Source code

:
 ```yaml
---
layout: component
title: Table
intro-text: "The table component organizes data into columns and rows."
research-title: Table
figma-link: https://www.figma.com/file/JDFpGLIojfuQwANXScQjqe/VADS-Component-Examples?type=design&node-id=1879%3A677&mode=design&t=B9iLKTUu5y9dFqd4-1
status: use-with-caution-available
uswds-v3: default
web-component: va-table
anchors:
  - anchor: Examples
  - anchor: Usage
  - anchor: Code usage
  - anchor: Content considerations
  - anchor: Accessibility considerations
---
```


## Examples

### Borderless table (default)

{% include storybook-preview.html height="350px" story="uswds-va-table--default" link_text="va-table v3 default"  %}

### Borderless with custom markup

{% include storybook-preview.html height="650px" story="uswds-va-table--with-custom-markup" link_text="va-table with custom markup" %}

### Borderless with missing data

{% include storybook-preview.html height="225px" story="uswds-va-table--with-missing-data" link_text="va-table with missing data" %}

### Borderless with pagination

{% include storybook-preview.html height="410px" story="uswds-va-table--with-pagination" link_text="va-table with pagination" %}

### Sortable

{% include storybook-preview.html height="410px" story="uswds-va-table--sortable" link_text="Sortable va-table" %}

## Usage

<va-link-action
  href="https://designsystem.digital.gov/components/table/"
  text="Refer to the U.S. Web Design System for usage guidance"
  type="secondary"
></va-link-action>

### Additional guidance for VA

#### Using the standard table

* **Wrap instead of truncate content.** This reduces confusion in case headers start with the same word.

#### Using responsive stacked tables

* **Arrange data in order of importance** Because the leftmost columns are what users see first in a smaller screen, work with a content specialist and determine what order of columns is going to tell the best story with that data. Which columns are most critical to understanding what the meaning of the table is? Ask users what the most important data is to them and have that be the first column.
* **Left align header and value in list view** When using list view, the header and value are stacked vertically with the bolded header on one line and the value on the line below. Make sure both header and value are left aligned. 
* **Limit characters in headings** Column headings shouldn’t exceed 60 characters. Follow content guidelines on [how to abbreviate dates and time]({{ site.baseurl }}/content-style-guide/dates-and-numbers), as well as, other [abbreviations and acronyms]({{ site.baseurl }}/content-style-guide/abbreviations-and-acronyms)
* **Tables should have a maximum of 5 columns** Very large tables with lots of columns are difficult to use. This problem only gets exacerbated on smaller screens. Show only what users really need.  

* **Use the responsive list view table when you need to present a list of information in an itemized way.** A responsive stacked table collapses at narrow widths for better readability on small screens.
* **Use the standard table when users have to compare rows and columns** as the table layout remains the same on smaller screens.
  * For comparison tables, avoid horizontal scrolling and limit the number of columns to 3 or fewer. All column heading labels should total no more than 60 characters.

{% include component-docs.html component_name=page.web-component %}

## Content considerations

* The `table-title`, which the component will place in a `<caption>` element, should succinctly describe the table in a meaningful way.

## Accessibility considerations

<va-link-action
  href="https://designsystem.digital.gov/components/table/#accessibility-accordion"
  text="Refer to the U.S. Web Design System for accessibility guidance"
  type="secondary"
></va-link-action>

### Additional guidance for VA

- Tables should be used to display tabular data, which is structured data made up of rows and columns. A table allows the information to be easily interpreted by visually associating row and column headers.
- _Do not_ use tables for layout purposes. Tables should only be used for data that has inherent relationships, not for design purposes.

--- AIM OF THE TASK ---
Repeat all of the records above exactly as written.

--- WORKED SOLUTION ---
Source code

:
 ```yaml
---
layout: component
title: Table
intro-text: "The table component organizes data into columns and rows."
research-title: Table
figma-link: https://www.figma.com/file/JDFpGLIojfuQwANXScQjqe/VADS-Component-Examples?type=design&node-id=1879%3A677&mode=design&t=B9iLKTUu5y9dFqd4-1
status: use-with-caution-available
uswds-v3: default
web-component: va-table
anchors:
  - anchor: Examples
  - anchor: Usage
  - anchor: Code usage
  - anchor: Content considerations
  - anchor: Accessibility considerations
---
```


## Examples

### Borderless table (default)

{% include storybook-preview.html height="350px" story="uswds-va-table--default" link_text="va-table v3 default"  %}

### Borderless with custom markup

{% include storybook-preview.html height="650px" story="uswds-va-table--with-custom-markup" link_text="va-table with custom markup" %}

### Borderless with missing data

{% include storybook-preview.html height="225px" story="uswds-va-table--with-missing-data" link_text="va-table with missing data" %}

### Borderless with pagination

{% include storybook-preview.html height="410px" story="uswds-va-table--with-pagination" link_text="va-table with pagination" %}

### Sortable

{% include storybook-preview.html height="410px" story="uswds-va-table--sortable" link_text="Sortable va-table" %}

## Usage

<va-link-action
  href="https://designsystem.digital.gov/components/table/"
  text="Refer to the U.S. Web Design System for usage guidance"
  type="secondary"
></va-link-action>

### Additional guidance for VA

#### Using the standard table

* **Wrap instead of truncate content.** This reduces confusion in case headers start with the same word.

#### Using responsive stacked tables

* **Arrange data in order of importance** Because the leftmost columns are what users see first in a smaller screen, work with a content specialist and determine what order of columns is going to tell the best story with that data. Which columns are most critical to understanding what the meaning of the table is? Ask users what the most important data is to them and have that be the first column.
* **Left align header and value in list view** When using list view, the header and value are stacked vertically with the bolded header on one line and the value on the line below. Make sure both header and value are left aligned. 
* **Limit characters in headings** Column headings shouldn’t exceed 60 characters. Follow content guidelines on [how to abbreviate dates and time]({{ site.baseurl }}/content-style-guide/dates-and-numbers), as well as, other [abbreviations and acronyms]({{ site.baseurl }}/content-style-guide/abbreviations-and-acronyms)
* **Tables should have a maximum of 5 columns** Very large tables with lots of columns are difficult to use. This problem only gets exacerbated on smaller screens. Show only what users really need.  

* **Use the responsive list view table when you need to present a list of information in an itemized way.** A responsive stacked table collapses at narrow widths for better readability on small screens.
* **Use the standard table when users have to compare rows and columns** as the table layout remains the same on smaller screens.
  * For comparison tables, avoid horizontal scrolling and limit the number of columns to 3 or fewer. All column heading labels should total no more than 60 characters.

{% include component-docs.html component_name=page.web-component %}

## Content considerations

* The `table-title`, which the component will place in a `<caption>` element, should succinctly describe the table in a meaningful way.

## Accessibility considerations

<va-link-action
  href="https://designsystem.digital.gov/components/table/#accessibility-accordion"
  text="Refer to the U.S. Web Design System for accessibility guidance"
  type="secondary"
></va-link-action>

### Additional guidance for VA

- Tables should be used to display tabular data, which is structured data made up of rows and columns. A table allows the information to be easily interpreted by visually associating row and column headers.
- _Do not_ use tables for layout purposes. Tables should only be used for data that has inherent relationships, not for design purposes.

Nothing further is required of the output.